Nem tudo o que há de bom na Rede Globo passa por Guel Arraes, mas tudo o que passa por ele é bom. Entre atrações atuais, como Brava gente e Os normais e as que já saíram do ar, como Armação ilimitada e Programa legal, Guel Arraes é chancela de qualidade e criatividade. Não causa surpresa, portanto, que tenha sido ele a transformar a ótima minissérie global O auto da Compadecida num filme de bilheteria farta, com mais de dois milhões de espectadores. Agora, o fenômeno ameaça se repetir com Caramuru, a invenção do Brasil – cartaz nacional –, minissérie escrita por ele e Jorge Furtado, também produzida com a intenção de migrar para a tela grande. Caramuru – muito bem interpretado por Selton Mello – é pioneiro brasileiro no uso de alta definição de imagem, o HDTV (High definition), cinco vezes melhor que o sistema habitual. “O mais interessante dessa experiência de fazer cinema na tevê é que, quando fui ver, já tinha feito meu filme sem sentir”, diz o Guel diretor, roteirista, produtor e adaptador.

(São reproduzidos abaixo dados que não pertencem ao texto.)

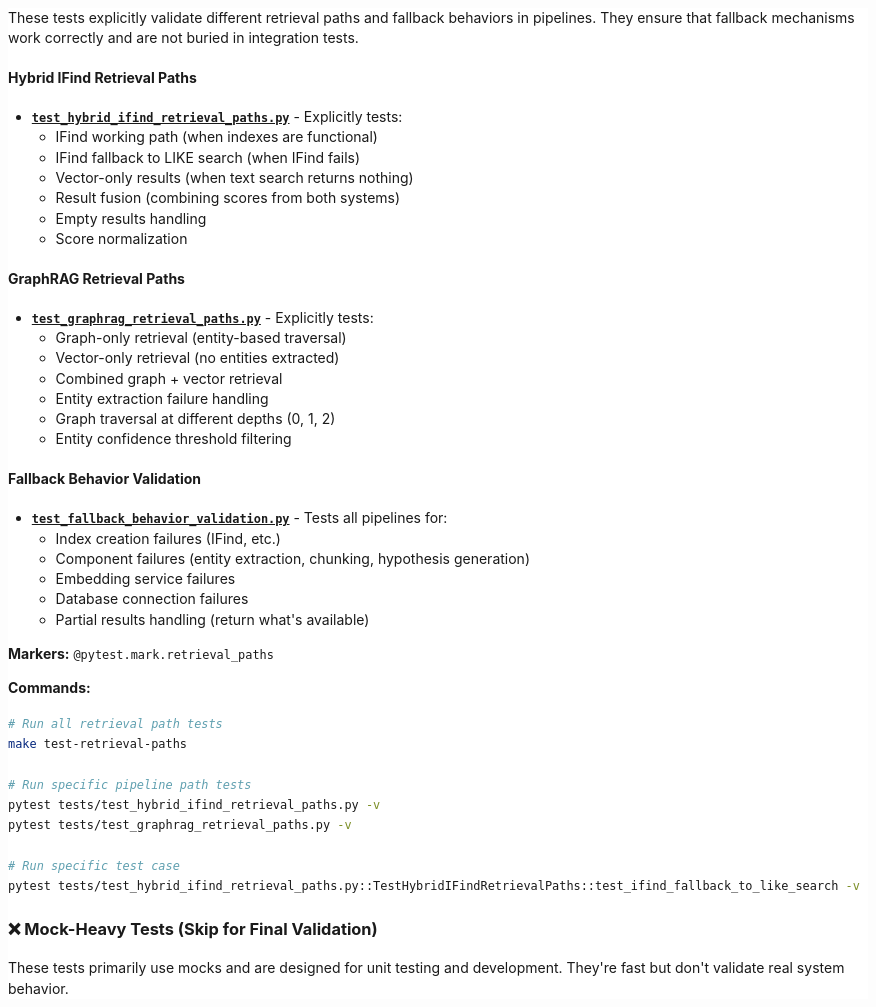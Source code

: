 These tests explicitly validate different retrieval paths and fallback behaviors in pipelines. They ensure that fallback mechanisms work correctly and are not buried in integration tests.

#### Hybrid IFind Retrieval Paths
- **[`test_hybrid_ifind_retrieval_paths.py`](../tests/test_hybrid_ifind_retrieval_paths.py)** - Explicitly tests:
  - IFind working path (when indexes are functional)
  - IFind fallback to LIKE search (when IFind fails)
  - Vector-only results (when text search returns nothing)
  - Result fusion (combining scores from both systems)
  - Empty results handling
  - Score normalization

#### GraphRAG Retrieval Paths  
- **[`test_graphrag_retrieval_paths.py`](../tests/test_graphrag_retrieval_paths.py)** - Explicitly tests:
  - Graph-only retrieval (entity-based traversal)
  - Vector-only retrieval (no entities extracted)
  - Combined graph + vector retrieval
  - Entity extraction failure handling
  - Graph traversal at different depths (0, 1, 2)
  - Entity confidence threshold filtering

#### Fallback Behavior Validation
- **[`test_fallback_behavior_validation.py`](../tests/test_fallback_behavior_validation.py)** - Tests all pipelines for:
  - Index creation failures (IFind, etc.)
  - Component failures (entity extraction, chunking, hypothesis generation)
  - Embedding service failures
  - Database connection failures
  - Partial results handling (return what's available)

**Markers:** `@pytest.mark.retrieval_paths`

**Commands:**
```bash
# Run all retrieval path tests
make test-retrieval-paths

# Run specific pipeline path tests
pytest tests/test_hybrid_ifind_retrieval_paths.py -v
pytest tests/test_graphrag_retrieval_paths.py -v

# Run specific test case
pytest tests/test_hybrid_ifind_retrieval_paths.py::TestHybridIFindRetrievalPaths::test_ifind_fallback_to_like_search -v
```

### ❌ Mock-Heavy Tests (Skip for Final Validation)

These tests primarily use mocks and are designed for unit testing and development. They're fast but don't validate real system behavior.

Nascido no Recife e obrigado a se mudar do Brasil devido às atividades políticas do pai, o ex-governador de Pernambuco Miguel Arraes, Guel relembra os compromissos que assumiu com ele mesmo nos tempos de exílio, quando estudava cinema na França. “Eu achava que só iria fazer coisas sérias. Drama, documentário, história, cinema? Só alternativo”, conta. Dá para perceber, então, o que foi para o rapaz de 20 anos voltar ao Brasil, em 1981, e cair nos braços da Rede Globo. “Imagine o que é planejar fazer cinema engajado e estar fazendo novela”, diz. Hoje, o script é diferente: “Não penso mais assim. Minha geração é praticamente perdida para o cinema, pegamos o osso do cinema. Ainda bem que fui para a televisão porque não parei de filmar. Sou bastardo, não tenho uma carreira convencional, mas foi a tevê que me levou para o cinema. Para mim, o melhor dos mundos é poder trabalhar nos dois universos.”

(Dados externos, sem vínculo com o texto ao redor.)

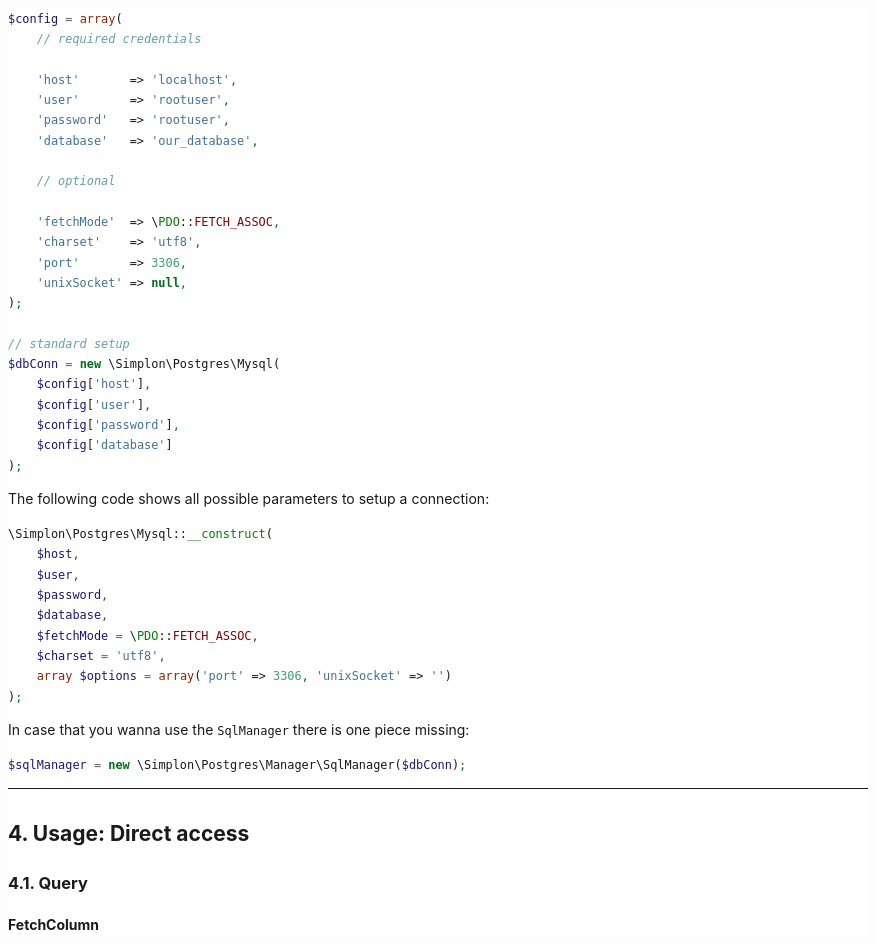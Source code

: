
 ```php
$config = array(
    // required credentials

    'host'       => 'localhost',
    'user'       => 'rootuser',
    'password'   => 'rootuser',
    'database'   => 'our_database',
    
    // optional
    
    'fetchMode'  => \PDO::FETCH_ASSOC,
    'charset'    => 'utf8',
    'port'       => 3306,
    'unixSocket' => null,
);

// standard setup
$dbConn = new \Simplon\Postgres\Mysql(
    $config['host'],
    $config['user'],
    $config['password'],
    $config['database']
);
```

The following code shows all possible parameters to setup a connection:

```php
\Simplon\Postgres\Mysql::__construct(
    $host,
    $user,
    $password,
    $database,
    $fetchMode = \PDO::FETCH_ASSOC,
    $charset = 'utf8',
    array $options = array('port' => 3306, 'unixSocket' => '')
);
```

In case that you wanna use the ```SqlManager``` there is one piece missing:

```php
$sqlManager = new \Simplon\Postgres\Manager\SqlManager($dbConn);
```

-------------------------------------------------

## 4. Usage: Direct access

### 4.1. Query

#### FetchColumn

Reinventar o Brasil em Caramuru é tão prazeroso quanto admirar a índia Paraguaçu, personagem interpretada por Camila Pitanga, a representação fiel do povo brasileiro, segundo o diretor. Maliciosa sem perder a ingenuidade, ingênua sem ser boba, Paraguaçu está contida em qualquer pedaço do Brasil que Guel Arraes, um morador da zona sul carioca, conhece bem. Até hoje ele literalmente mantém um pé no Recife calçando uma coleção de sandálias coloridas de couro by Sr. Expedito, sapateiro que conheceu na infância. Entre os amigos, elas já viraram sua marca registrada. Para o público, no entanto, Guel Arraes continua sendo sinônimo de uma capacidade invejável de realizar entretenimento de qualidade.